▸ **The data**:
Segment Open

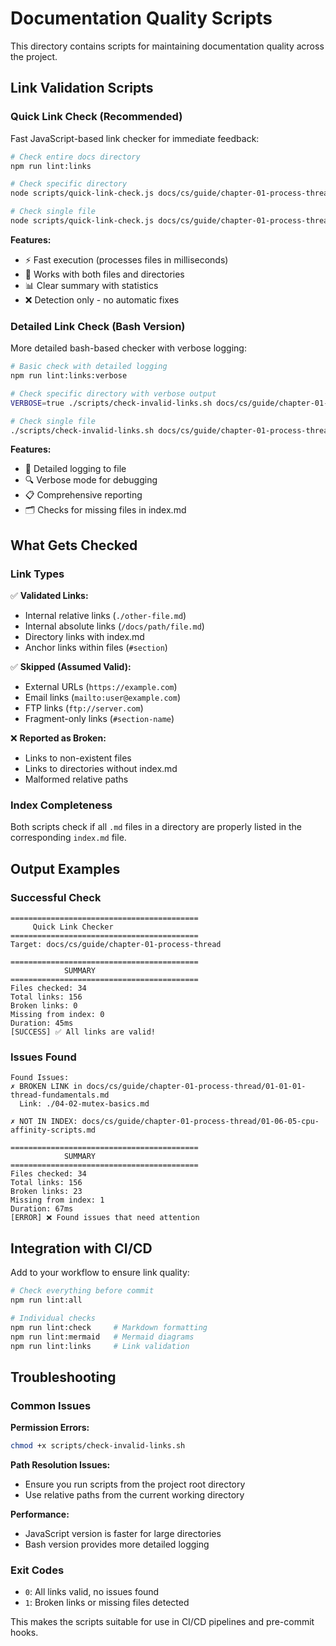 # Documentation Quality Scripts

This directory contains scripts for maintaining documentation quality across the project.

## Link Validation Scripts

### Quick Link Check (Recommended)

Fast JavaScript-based link checker for immediate feedback:

```bash
# Check entire docs directory
npm run lint:links

# Check specific directory  
node scripts/quick-link-check.js docs/cs/guide/chapter-01-process-thread

# Check single file
node scripts/quick-link-check.js docs/cs/guide/chapter-01-process-thread/index.md
```

**Features:**
- ⚡ Fast execution (processes files in milliseconds)
- 🎯 Works with both files and directories
- 📊 Clear summary with statistics
- ❌ Detection only - no automatic fixes

### Detailed Link Check (Bash Version)

More detailed bash-based checker with verbose logging:

```bash
# Basic check with detailed logging
npm run lint:links:verbose

# Check specific directory with verbose output
VERBOSE=true ./scripts/check-invalid-links.sh docs/cs/guide/chapter-01-process-thread

# Check single file
./scripts/check-invalid-links.sh docs/cs/guide/chapter-01-process-thread/index.md
```

**Features:**
- 📝 Detailed logging to file
- 🔍 Verbose mode for debugging
- 📋 Comprehensive reporting
- 🗂️ Checks for missing files in index.md

## What Gets Checked

### Link Types

✅ **Validated Links:**
- Internal relative links (`./other-file.md`)
- Internal absolute links (`/docs/path/file.md`)
- Directory links with index.md
- Anchor links within files (`#section`)

✅ **Skipped (Assumed Valid):**
- External URLs (`https://example.com`)
- Email links (`mailto:user@example.com`)
- FTP links (`ftp://server.com`)
- Fragment-only links (`#section-name`)

❌ **Reported as Broken:**
- Links to non-existent files
- Links to directories without index.md
- Malformed relative paths

### Index Completeness

Both scripts check if all `.md` files in a directory are properly listed in the corresponding `index.md` file.

## Output Examples

### Successful Check
```
==========================================
     Quick Link Checker
==========================================
Target: docs/cs/guide/chapter-01-process-thread

==========================================
            SUMMARY
==========================================
Files checked: 34
Total links: 156
Broken links: 0
Missing from index: 0
Duration: 45ms
[SUCCESS] ✅ All links are valid!
```

### Issues Found
```
Found Issues:
✗ BROKEN LINK in docs/cs/guide/chapter-01-process-thread/01-01-01-thread-fundamentals.md
  Link: ./04-02-mutex-basics.md

✗ NOT IN INDEX: docs/cs/guide/chapter-01-process-thread/01-06-05-cpu-affinity-scripts.md

==========================================
            SUMMARY
==========================================
Files checked: 34
Total links: 156
Broken links: 23
Missing from index: 1
Duration: 67ms
[ERROR] ❌ Found issues that need attention
```

## Integration with CI/CD

Add to your workflow to ensure link quality:

```bash
# Check everything before commit
npm run lint:all

# Individual checks
npm run lint:check     # Markdown formatting
npm run lint:mermaid   # Mermaid diagrams  
npm run lint:links     # Link validation
```

## Troubleshooting

### Common Issues

**Permission Errors:**
```bash
chmod +x scripts/check-invalid-links.sh
```

**Path Resolution Issues:**
- Ensure you run scripts from the project root directory
- Use relative paths from the current working directory

**Performance:**
- JavaScript version is faster for large directories
- Bash version provides more detailed logging

### Exit Codes

- `0`: All links valid, no issues found
- `1`: Broken links or missing files detected

This makes the scripts suitable for use in CI/CD pipelines and pre-commit hooks.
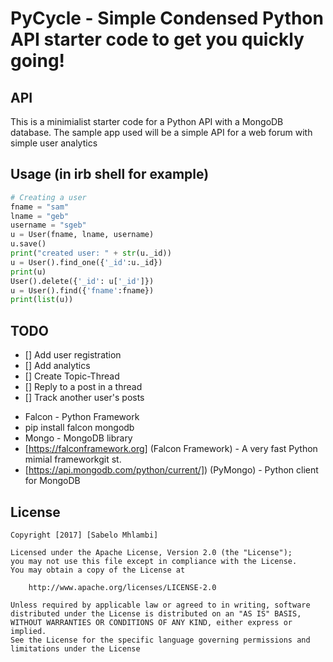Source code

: # PyCycle  -  Simple Condensed Python API starter code to get you quickly going!

## API
This is a minimialist starter code for a Python API with a MongoDB database. The sample
app used will be a simple API for a web forum with simple user analytics
## Usage (in irb shell for example)

```python
# Creating a user
fname = "sam"
lname = "geb"
username = "sgeb"
u = User(fname, lname, username)
u.save()
print("created user: " + str(u._id))
u = User().find_one({'_id':u._id})
print(u)
User().delete({'_id': u['_id']})
u = User().find({'fname':fname})
print(list(u))
```

## TODO
- [] Add user registration
- [] Add analytics
- [] Create Topic-Thread
- [] Reply to a post in a thread
- [] Track another user's posts
* Falcon - Python Framework
* pip install falcon mongodb
* Mongo - MongoDB library
* [https://falconframework.org] (Falcon Framework) - A very fast Python mimial frameworkgit st.
* [https://api.mongodb.com/python/current/]) (PyMongo) -  Python client for MongoDB

## License

    Copyright [2017] [Sabelo Mhlambi]

    Licensed under the Apache License, Version 2.0 (the "License");
    you may not use this file except in compliance with the License.
    You may obtain a copy of the License at

        http://www.apache.org/licenses/LICENSE-2.0

    Unless required by applicable law or agreed to in writing, software
    distributed under the License is distributed on an "AS IS" BASIS,
    WITHOUT WARRANTIES OR CONDITIONS OF ANY KIND, either express or implied.
    See the License for the specific language governing permissions and
    limitations under the License
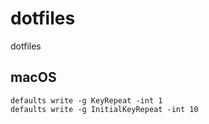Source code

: # dotfiles
dotfiles

## macOS

```
defaults write -g KeyRepeat -int 1
defaults write -g InitialKeyRepeat -int 10
```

Segment Closed

▸ **Directions**:
Copy out the material above in full and exactly; its pictures are not to appear.

▸ **Answer box**:
 # Documentation Quality Scripts

This directory contains scripts for maintaining documentation quality across the project.

## Link Validation Scripts

### Quick Link Check (Recommended)

Fast JavaScript-based link checker for immediate feedback:

```bash
# Check entire docs directory
npm run lint:links

# Check specific directory  
node scripts/quick-link-check.js docs/cs/guide/chapter-01-process-thread

# Check single file
node scripts/quick-link-check.js docs/cs/guide/chapter-01-process-thread/index.md
```

**Features:**
- ⚡ Fast execution (processes files in milliseconds)
- 🎯 Works with both files and directories
- 📊 Clear summary with statistics
- ❌ Detection only - no automatic fixes

### Detailed Link Check (Bash Version)

More detailed bash-based checker with verbose logging:

```bash
# Basic check with detailed logging
npm run lint:links:verbose

# Check specific directory with verbose output
VERBOSE=true ./scripts/check-invalid-links.sh docs/cs/guide/chapter-01-process-thread

# Check single file
./scripts/check-invalid-links.sh docs/cs/guide/chapter-01-process-thread/index.md
```

**Features:**
- 📝 Detailed logging to file
- 🔍 Verbose mode for debugging
- 📋 Comprehensive reporting
- 🗂️ Checks for missing files in index.md

## What Gets Checked

### Link Types

✅ **Validated Links:**
- Internal relative links (`./other-file.md`)
- Internal absolute links (`/docs/path/file.md`)
- Directory links with index.md
- Anchor links within files (`#section`)

✅ **Skipped (Assumed Valid):**
- External URLs (`https://example.com`)
- Email links (`mailto:user@example.com`)
- FTP links (`ftp://server.com`)
- Fragment-only links (`#section-name`)

❌ **Reported as Broken:**
- Links to non-existent files
- Links to directories without index.md
- Malformed relative paths

### Index Completeness

Both scripts check if all `.md` files in a directory are properly listed in the corresponding `index.md` file.

## Output Examples

### Successful Check
```
==========================================
     Quick Link Checker
==========================================
Target: docs/cs/guide/chapter-01-process-thread

==========================================
            SUMMARY
==========================================
Files checked: 34
Total links: 156
Broken links: 0
Missing from index: 0
Duration: 45ms
[SUCCESS] ✅ All links are valid!
```

### Issues Found
```
Found Issues:
✗ BROKEN LINK in docs/cs/guide/chapter-01-process-thread/01-01-01-thread-fundamentals.md
  Link: ./04-02-mutex-basics.md

✗ NOT IN INDEX: docs/cs/guide/chapter-01-process-thread/01-06-05-cpu-affinity-scripts.md

==========================================
            SUMMARY
==========================================
Files checked: 34
Total links: 156
Broken links: 23
Missing from index: 1
Duration: 67ms
[ERROR] ❌ Found issues that need attention
```

## Integration with CI/CD

Add to your workflow to ensure link quality:

```bash
# Check everything before commit
npm run lint:all

# Individual checks
npm run lint:check     # Markdown formatting
npm run lint:mermaid   # Mermaid diagrams  
npm run lint:links     # Link validation
```

## Troubleshooting

### Common Issues

**Permission Errors:**
```bash
chmod +x scripts/check-invalid-links.sh
```

**Path Resolution Issues:**
- Ensure you run scripts from the project root directory
- Use relative paths from the current working directory

**Performance:**
- JavaScript version is faster for large directories
- Bash version provides more detailed logging

### Exit Codes

- `0`: All links valid, no issues found
- `1`: Broken links or missing files detected

This makes the scripts suitable for use in CI/CD pipelines and pre-commit hooks.
Source code

: # PyCycle  -  Simple Condensed Python API starter code to get you quickly going!

## API
This is a minimialist starter code for a Python API with a MongoDB database. The sample
app used will be a simple API for a web forum with simple user analytics
## Usage (in irb shell for example)

```python
# Creating a user
fname = "sam"
lname = "geb"
username = "sgeb"
u = User(fname, lname, username)
u.save()
print("created user: " + str(u._id))
u = User().find_one({'_id':u._id})
print(u)
User().delete({'_id': u['_id']})
u = User().find({'fname':fname})
print(list(u))
```

## TODO
- [] Add user registration
- [] Add analytics
- [] Create Topic-Thread
- [] Reply to a post in a thread
- [] Track another user's posts
* Falcon - Python Framework
* pip install falcon mongodb
* Mongo - MongoDB library
* [https://falconframework.org] (Falcon Framework) - A very fast Python mimial frameworkgit st.
* [https://api.mongodb.com/python/current/]) (PyMongo) -  Python client for MongoDB

## License

    Copyright [2017] [Sabelo Mhlambi]

    Licensed under the Apache License, Version 2.0 (the "License");
    you may not use this file except in compliance with the License.
    You may obtain a copy of the License at

        http://www.apache.org/licenses/LICENSE-2.0

    Unless required by applicable law or agreed to in writing, software
    distributed under the License is distributed on an "AS IS" BASIS,
    WITHOUT WARRANTIES OR CONDITIONS OF ANY KIND, either express or implied.
    See the License for the specific language governing permissions and
    limitations under the License
Source code

: # dotfiles
dotfiles

## macOS

```
defaults write -g KeyRepeat -int 1
defaults write -g InitialKeyRepeat -int 10
```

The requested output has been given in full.